### TASK TO COMPLETE
Whenever a line in the data contains "using", show that line.
::: GIVEN RECORDS :::
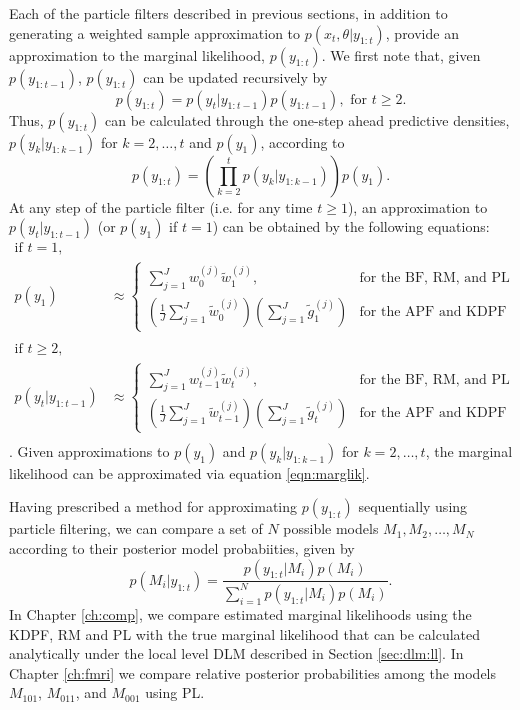 Each of the particle filters described in previous sections, in addition to generating a weighted sample approximation to $p(x_t,\theta|y_{1:t})$, provide an approximation to the marginal likelihood, $p(y_{1:t})$. We first note that, given $p(y_{1:t-1})$, $p(y_{1:t})$ can be updated recursively by
\begin{equation}
p(y_{1:t}) = p(y_t|y_{1:t-1})p(y_{1:t-1}), \mbox{ for } t \ge 2. \label{eqn:marglik:recurse}
\end{equation}
Thus, $p(y_{1:t})$ can be calculated through the one-step ahead predictive densities, $p(y_k|y_{1:k-1})$ for $k=2,\ldots,t$ and $p(y_1)$, according to
\begin{equation}
p(y_{1:t}) = \left(\prod_{k=2}^t p(y_k|y_{1:k-1})\right)p(y_1). \label{eqn:marglik}
\end{equation}
At any step of the particle filter (i.e. for any time $t \ge 1$), an approximation to $p(y_t|y_{1:t-1})$ (or $p(y_1)$ if $t = 1$) can be obtained by the following equations:
\begin{align}
\mbox{if } t = 1, & \nonumber \\
p(y_1) &\approx \left\{\begin{array}{ll} \sum_{j=1}^J w^{(j)}_{0}\tilde{w}^{(j)}_1, & \mbox{for the BF, RM, and PL} \\ \left(\frac{1}{J}\sum_{j=1}^J \tilde{w}^{(j)}_{0}\right)\left(\sum_{j=1}^J\tilde{g}^{(j)}_1\right) & \mbox{for the APF and KDPF} \end{array} \right. \label{eqn:onestep:pf:init} \\
 & \nonumber \\
\mbox{if } t \ge 2, & \nonumber \\
p(y_t|y_{1:t-1}) &\approx \left\{\begin{array}{ll} \sum_{j=1}^J w^{(j)}_{t-1}\tilde{w}^{(j)}_t, & \mbox{for the BF, RM, and PL} \\ \left(\frac{1}{J}\sum_{j=1}^J \tilde{w}^{(j)}_{t-1}\right)\left(\sum_{j=1}^J\tilde{g}^{(j)}_t\right) & \mbox{for the APF and KDPF} \end{array} \right. \label{eqn:onestep:pf} \\
 & \nonumber
\end{align}
\cite[Section 4.2][]{douc:joh:tut:2009}. Given approximations to $p(y_1)$ and $p(y_k|y_{1:k-1})$ for $k = 2,\ldots,t$, the marginal likelihood can be approximated via equation \eqref{eqn:marglik}.

Having prescribed a method for approximating $p(y_{1:t})$ sequentially using particle filtering, we can compare a set of $N$ possible models ${M_1,M_2,\ldots,M_N}$ according to their posterior model probabiities, given by
\begin{equation}
p(M_i|y_{1:t}) = \frac{p(y_{1:t}|M_i)p(M_i)}{\sum_{i=1}^N p(y_{1:t}|M_i)p(M_i)}. \label{eqn:modelcomp}
\end{equation}
In Chapter \ref{ch:comp}, we compare estimated marginal likelihoods using the KDPF, RM and PL with the true marginal likelihood that can be calculated analytically under the local level DLM described in Section \ref{sec:dlm:ll}. In Chapter \ref{ch:fmri} we compare relative posterior probabilities among the models $M_{101}$, $M_{011}$, and $M_{001}$ using PL.

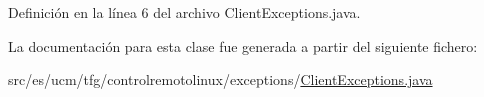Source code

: Definición en la línea 6 del archivo Client\-Exceptions.\-java.



La documentación para esta clase fue generada a partir del siguiente fichero\-:\begin{DoxyCompactItemize}
\item 
src/es/ucm/tfg/controlremotolinux/exceptions/\hyperlink{ClientExceptions_8java}{Client\-Exceptions.\-java}\end{DoxyCompactItemize}
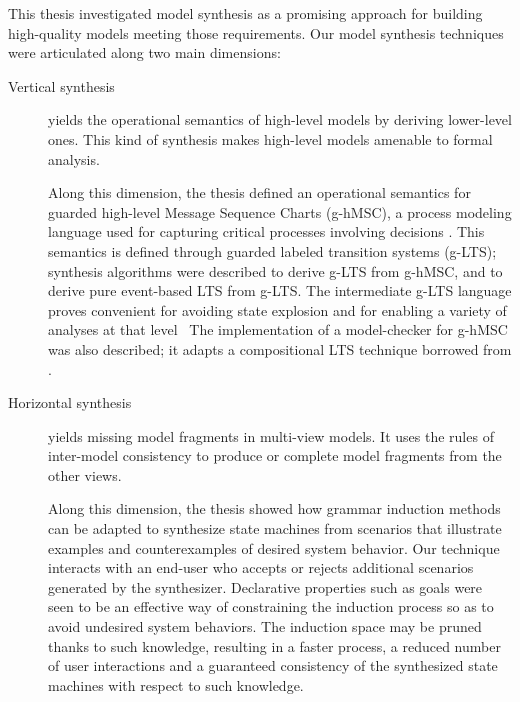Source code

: This thesis investigated model synthesis as a promising approach for building high-quality models meeting those requirements. Our model synthesis techniques were articulated along two main dimensions:
\begin{description}
\item[Vertical synthesis] yields the operational semantics of high-level models by deriving lower-level ones. This kind of synthesis makes high-level models amenable to formal analysis.

Along this dimension, the thesis defined an operational semantics for guarded high-level Message Sequence Charts (g-hMSC), a process modeling language used for capturing critical processes involving decisions \cite{Damas:2011}. This semantics is defined through guarded labeled transition systems (g-LTS); synthesis algorithms were described to derive g-LTS from g-hMSC, and to derive pure event-based LTS from g-LTS. The intermediate g-LTS language proves convenient for avoiding state explosion and for enabling a variety of analyses at that level~\cite{Damas:2011} The implementation of a model-checker for g-hMSC was also described; it adapts a compositional LTS technique borrowed from \cite{Giannakopoulou:2003}.

\item[Horizontal synthesis] yields missing model fragments in multi-view models. It uses the rules of inter-model consistency to produce or complete model fragments from the other views.

Along this dimension, the thesis showed how grammar induction methods can be adapted to synthesize state machines from scenarios that illustrate examples and counterexamples of desired system behavior. Our technique interacts with an end-user who accepts or rejects additional scenarios generated by the synthesizer. Declarative properties such as goals were seen to be an effective way of constraining the induction process so as to avoid undesired system behaviors. The induction space may be pruned thanks to such knowledge, resulting in a faster process, a reduced number of user interactions and a guaranteed consistency of the synthesized state machines with respect to such knowledge.
\end{description}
:::
### RESULT BELOW
Having prescribed a method for approximating $p(y_{1:t})$ sequentially using particle filtering, we can compare a set of $N$ possible models ${M_1,M_2,\ldots,M_N}$ according to their posterior model probabiities, given by
In Chapter \ref{ch:comp}, we compare estimated marginal likelihoods using the KDPF, RM and PL with the true marginal likelihood that can be calculated analytically under the local level DLM described in Section \ref{sec:dlm:ll}. In Chapter \ref{ch:fmri} we compare relative posterior probabilities among the models $M_{101}$, $M_{011}$, and $M_{001}$ using PL.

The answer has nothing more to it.